I recall hearing, “Let go and let God!” as a solution to any obstacle or problem I was facing. My internal response contributed to my external reaction of distorting my face with the expression of, but how? I was so tired of people giving ambiguous advice. I was well aware that the relationship I was in was no good for me, but letting go was not as easy as people loosely claimed. No one talked about the process behind letting go. Frustration consumed me like a fire burning away at anything in its path. First, I did not know how I got to this point, and I did not know how to get out! I was so good at telling other people what their challenges were, but it seemed as if I could not get to the root of my own. However, I knew that one of them was lacking the willpower to let go.
My mindset this year has drastically changed. In February, I wrote a blog asking God what was next in my life. The answer I received was silence. In the past, I equated silence to the lack of God’s presence. Now I understand that God was silent because I was not ready to know logistics of that magnitude yet. The fear still marinating in my heart would have brought doubt, procrastination, and worry. Instead, God spoke to me in other areas of my life. Specifically teaching me how to let go of everything that I have allowed to hold me back. Initially, I thought letting go of a relationship was the major sacrifice, and it took a while to make that reluctant decision. Yet, that was only the beginning of this journey; it was the spark to a flame of a lifetime of surrendering.
I must admit that the process behind this initiation was abrasive and required a sacrifice like none other.
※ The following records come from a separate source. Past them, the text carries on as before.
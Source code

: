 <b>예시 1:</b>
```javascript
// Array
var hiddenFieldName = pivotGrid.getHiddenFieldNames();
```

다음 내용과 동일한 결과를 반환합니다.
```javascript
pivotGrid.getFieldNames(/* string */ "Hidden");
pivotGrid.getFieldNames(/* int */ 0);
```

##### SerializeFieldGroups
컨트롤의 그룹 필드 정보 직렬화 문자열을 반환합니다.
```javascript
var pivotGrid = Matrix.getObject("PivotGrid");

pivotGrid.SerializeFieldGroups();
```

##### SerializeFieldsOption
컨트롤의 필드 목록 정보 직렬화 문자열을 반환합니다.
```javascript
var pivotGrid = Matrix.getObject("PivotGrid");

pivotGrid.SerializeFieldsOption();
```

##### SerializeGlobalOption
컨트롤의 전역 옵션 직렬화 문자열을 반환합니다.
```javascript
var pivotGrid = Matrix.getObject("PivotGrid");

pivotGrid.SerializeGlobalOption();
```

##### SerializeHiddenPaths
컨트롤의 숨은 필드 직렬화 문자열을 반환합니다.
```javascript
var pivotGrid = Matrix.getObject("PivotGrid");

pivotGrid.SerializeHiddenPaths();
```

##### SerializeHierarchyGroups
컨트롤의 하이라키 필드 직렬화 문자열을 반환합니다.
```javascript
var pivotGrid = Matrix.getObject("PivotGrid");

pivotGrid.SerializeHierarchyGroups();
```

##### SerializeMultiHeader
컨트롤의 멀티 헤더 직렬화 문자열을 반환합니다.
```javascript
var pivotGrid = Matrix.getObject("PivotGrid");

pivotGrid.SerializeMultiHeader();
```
The first step in letting go is identifying our comfort zones. I knew that I needed to let mine go, but what were they? I found that my comfort lies on the other side of discomfort. Singleness, alone time, spending time with God, eating healthy, and change are some of the things that made me uncomfortable. Yet, those were the very things that I desperately needed. I neglected healing, deliverance, and fulfilling purpose every time I went back to familiarity due to fear. I began to accept that the loss was not of concern because it just made room for what I was supposed to gain. God was taking me on a journey to help me release relationships that became time fillers, remove the toxins I was putting into my body, and identify tasks that promoted busyness versus productivity.
Pinpointing my comfort zones revealed a mirrored image of my fixed mindset. God showed me that I could not recognize nor walk into what is next because my mindset was stuck in the past. What was meant to be a life lesson or nostalgia morphed into complacency and regret. A shift in my perspective began when I started to read the Word of God intentionally. With every scripture, I gained the strength to let a part of my past go and the discipline not to go back. I started to feel lighter, and I began to appreciate the process even more. I had days when I felt like turning around, but I had the willpower to stay in position. The more I learned about God, the more I discovered myself.
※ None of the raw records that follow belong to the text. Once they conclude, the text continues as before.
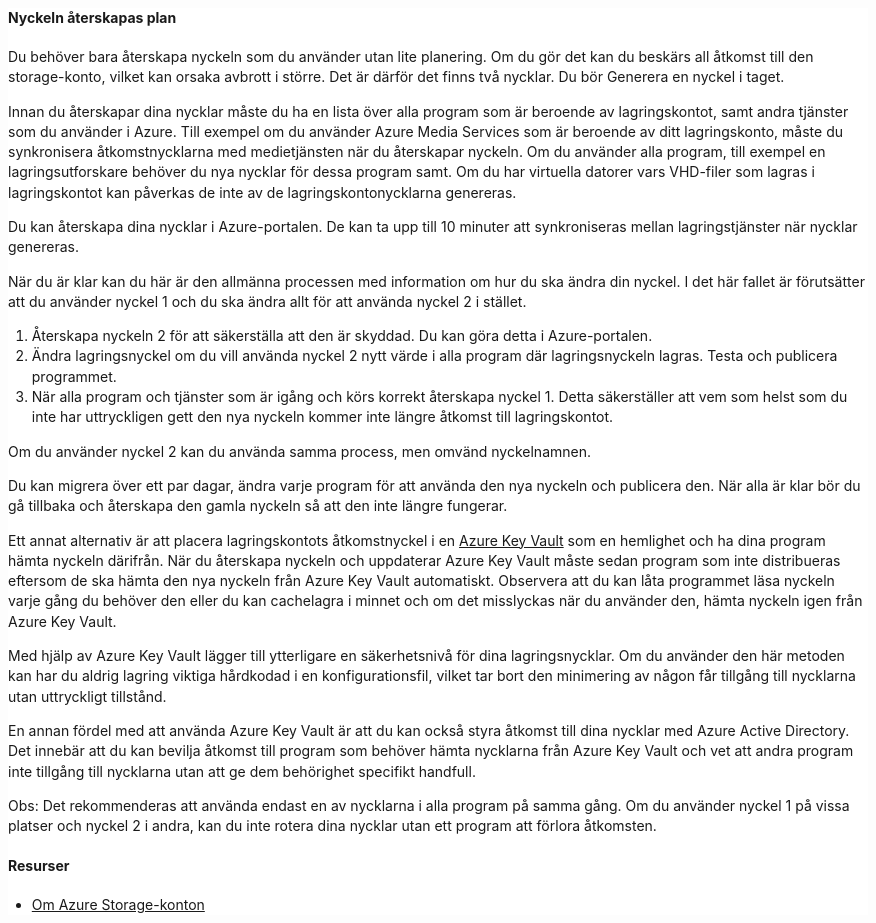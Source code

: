 #### <a name="key-regeneration-plan"></a>Nyckeln återskapas plan
Du behöver bara återskapa nyckeln som du använder utan lite planering. Om du gör det kan du beskärs all åtkomst till den storage-konto, vilket kan orsaka avbrott i större. Det är därför det finns två nycklar. Du bör Generera en nyckel i taget.

Innan du återskapar dina nycklar måste du ha en lista över alla program som är beroende av lagringskontot, samt andra tjänster som du använder i Azure. Till exempel om du använder Azure Media Services som är beroende av ditt lagringskonto, måste du synkronisera åtkomstnycklarna med medietjänsten när du återskapar nyckeln. Om du använder alla program, till exempel en lagringsutforskare behöver du nya nycklar för dessa program samt. Om du har virtuella datorer vars VHD-filer som lagras i lagringskontot kan påverkas de inte av de lagringskontonycklarna genereras.

Du kan återskapa dina nycklar i Azure-portalen. De kan ta upp till 10 minuter att synkroniseras mellan lagringstjänster när nycklar genereras.

När du är klar kan du här är den allmänna processen med information om hur du ska ändra din nyckel. I det här fallet är förutsätter att du använder nyckel 1 och du ska ändra allt för att använda nyckel 2 i stället.

1. Återskapa nyckeln 2 för att säkerställa att den är skyddad. Du kan göra detta i Azure-portalen.
2. Ändra lagringsnyckel om du vill använda nyckel 2 nytt värde i alla program där lagringsnyckeln lagras. Testa och publicera programmet.
3. När alla program och tjänster som är igång och körs korrekt återskapa nyckel 1. Detta säkerställer att vem som helst som du inte har uttryckligen gett den nya nyckeln kommer inte längre åtkomst till lagringskontot.

Om du använder nyckel 2 kan du använda samma process, men omvänd nyckelnamnen.

Du kan migrera över ett par dagar, ändra varje program för att använda den nya nyckeln och publicera den. När alla är klar bör du gå tillbaka och återskapa den gamla nyckeln så att den inte längre fungerar.

Ett annat alternativ är att placera lagringskontots åtkomstnyckel i en [Azure Key Vault](https://azure.microsoft.com/services/key-vault/) som en hemlighet och ha dina program hämta nyckeln därifrån. När du återskapa nyckeln och uppdaterar Azure Key Vault måste sedan program som inte distribueras eftersom de ska hämta den nya nyckeln från Azure Key Vault automatiskt. Observera att du kan låta programmet läsa nyckeln varje gång du behöver den eller du kan cachelagra i minnet och om det misslyckas när du använder den, hämta nyckeln igen från Azure Key Vault.

Med hjälp av Azure Key Vault lägger till ytterligare en säkerhetsnivå för dina lagringsnycklar. Om du använder den här metoden kan har du aldrig lagring viktiga hårdkodad i en konfigurationsfil, vilket tar bort den minimering av någon får tillgång till nycklarna utan uttryckligt tillstånd.

En annan fördel med att använda Azure Key Vault är att du kan också styra åtkomst till dina nycklar med Azure Active Directory. Det innebär att du kan bevilja åtkomst till program som behöver hämta nycklarna från Azure Key Vault och vet att andra program inte tillgång till nycklarna utan att ge dem behörighet specifikt handfull.

Obs: Det rekommenderas att använda endast en av nycklarna i alla program på samma gång. Om du använder nyckel 1 på vissa platser och nyckel 2 i andra, kan du inte rotera dina nycklar utan ett program att förlora åtkomsten.

#### <a name="resources"></a>Resurser
* [Om Azure Storage-konton](storage-create-storage-account.md#regenerate-storage-access-keys)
Journaling helped me track the process of letting go. I started writing down the things that made me feel stuck. I had to confront my past and determine if it was holding me up or holding me back. Resorting to a relationship with a man versus God was a true depictor of my mindset. I had to let that go because I aimlessly loved someone without ever learning to love God, which meant I did not truly love myself because I didn't even know who I was. As I released the relationship, God revealed that it became my way of escaping internal insecurities. With this new insight, I realized that a man would never be able to mend the parts of me that only God could heal.
God revealed that I had to surrender each of these areas to Him. My encouragement came from knowing that God equips us with what we need in the current season that we’re in. So if God wanted something to remain in my life, He would’ve made provisions for it. This prevented me from feeling disappointed or let down. I knew that if I aligned myself with God, everything would work out according to His Will, and in that, He already considered my best interest. I began to understand that even when it does not seem ideal in the short term, it is necessary for our long-term growth and prosperity.
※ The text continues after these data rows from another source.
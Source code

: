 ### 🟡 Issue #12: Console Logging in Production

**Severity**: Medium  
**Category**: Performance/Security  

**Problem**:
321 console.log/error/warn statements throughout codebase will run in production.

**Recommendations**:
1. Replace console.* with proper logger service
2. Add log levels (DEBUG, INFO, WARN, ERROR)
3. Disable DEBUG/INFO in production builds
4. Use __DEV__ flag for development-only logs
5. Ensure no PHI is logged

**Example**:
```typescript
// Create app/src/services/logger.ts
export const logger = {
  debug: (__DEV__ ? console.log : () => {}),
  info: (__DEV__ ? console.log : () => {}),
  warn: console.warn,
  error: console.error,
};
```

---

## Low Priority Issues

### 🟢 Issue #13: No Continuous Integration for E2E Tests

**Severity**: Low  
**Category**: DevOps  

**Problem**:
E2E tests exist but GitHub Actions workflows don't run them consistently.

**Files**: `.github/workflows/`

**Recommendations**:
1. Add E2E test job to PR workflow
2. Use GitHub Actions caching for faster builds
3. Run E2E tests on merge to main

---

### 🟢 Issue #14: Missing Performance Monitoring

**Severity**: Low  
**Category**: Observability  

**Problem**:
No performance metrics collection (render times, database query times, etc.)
This new mindset helped me release other areas of my life that I held onto out of comfort. God wanted to work on my heart, mind, and spirit before exposing me to the next season of my life. This is where God was able to develop me, so I would not enter the next phase of my purpose prematurely. Now I understand what they meant by "let go and let God." I needed to let go of all baggage and allow God to transition me into greater. Perseverating on the past and what was... is no longer an option if I want to embark on the journey that God has for me. Asking God about the next steps in my life was in vain if I was not in tune with His response and disciplined enough to stay the course.
Remember: Letting go is merely a test of our faith and what lies on the other side is worth the sacrifice.